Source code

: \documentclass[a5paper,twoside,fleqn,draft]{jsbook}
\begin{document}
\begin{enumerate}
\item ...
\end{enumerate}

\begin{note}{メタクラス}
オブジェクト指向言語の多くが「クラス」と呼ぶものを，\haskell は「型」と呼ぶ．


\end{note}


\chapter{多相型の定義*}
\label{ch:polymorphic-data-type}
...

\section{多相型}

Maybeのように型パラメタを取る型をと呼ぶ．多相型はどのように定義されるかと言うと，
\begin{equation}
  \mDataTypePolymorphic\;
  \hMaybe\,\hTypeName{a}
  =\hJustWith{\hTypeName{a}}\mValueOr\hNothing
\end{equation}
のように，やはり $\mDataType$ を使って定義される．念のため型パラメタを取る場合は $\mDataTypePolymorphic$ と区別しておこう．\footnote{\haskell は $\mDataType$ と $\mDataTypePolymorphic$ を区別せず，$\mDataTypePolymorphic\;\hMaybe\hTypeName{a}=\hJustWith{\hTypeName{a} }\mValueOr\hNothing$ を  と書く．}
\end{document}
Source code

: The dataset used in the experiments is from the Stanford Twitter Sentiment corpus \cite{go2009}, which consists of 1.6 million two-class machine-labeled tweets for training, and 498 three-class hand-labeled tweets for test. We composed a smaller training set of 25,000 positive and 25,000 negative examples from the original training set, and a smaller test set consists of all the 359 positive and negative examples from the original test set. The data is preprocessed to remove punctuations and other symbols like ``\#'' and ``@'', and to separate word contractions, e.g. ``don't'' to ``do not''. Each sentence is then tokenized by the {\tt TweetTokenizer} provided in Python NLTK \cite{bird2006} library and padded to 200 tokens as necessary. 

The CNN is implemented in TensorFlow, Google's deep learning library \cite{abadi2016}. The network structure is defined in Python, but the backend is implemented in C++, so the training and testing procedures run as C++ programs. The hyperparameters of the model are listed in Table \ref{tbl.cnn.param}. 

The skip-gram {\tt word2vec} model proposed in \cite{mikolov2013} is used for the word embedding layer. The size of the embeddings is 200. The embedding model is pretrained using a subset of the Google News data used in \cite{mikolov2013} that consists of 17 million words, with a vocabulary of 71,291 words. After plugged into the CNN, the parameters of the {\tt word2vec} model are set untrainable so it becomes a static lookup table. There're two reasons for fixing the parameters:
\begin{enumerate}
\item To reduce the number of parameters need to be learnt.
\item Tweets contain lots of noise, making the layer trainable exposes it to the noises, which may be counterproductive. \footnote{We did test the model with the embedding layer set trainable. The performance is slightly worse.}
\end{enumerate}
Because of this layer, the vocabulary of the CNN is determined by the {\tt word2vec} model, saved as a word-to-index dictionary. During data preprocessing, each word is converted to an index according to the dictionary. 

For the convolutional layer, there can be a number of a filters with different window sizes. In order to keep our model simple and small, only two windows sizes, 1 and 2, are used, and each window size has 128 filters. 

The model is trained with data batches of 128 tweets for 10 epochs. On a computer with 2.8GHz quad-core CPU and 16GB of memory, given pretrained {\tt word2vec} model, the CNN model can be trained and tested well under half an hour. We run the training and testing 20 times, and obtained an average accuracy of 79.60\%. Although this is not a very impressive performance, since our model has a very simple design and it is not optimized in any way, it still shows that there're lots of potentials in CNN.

INSTRUCTIONS TO FOLLOW
Using the records, find the number of lines in which the string "hTypeName" occurs. Reply with that number alone.

RESULT OF THE TASK
3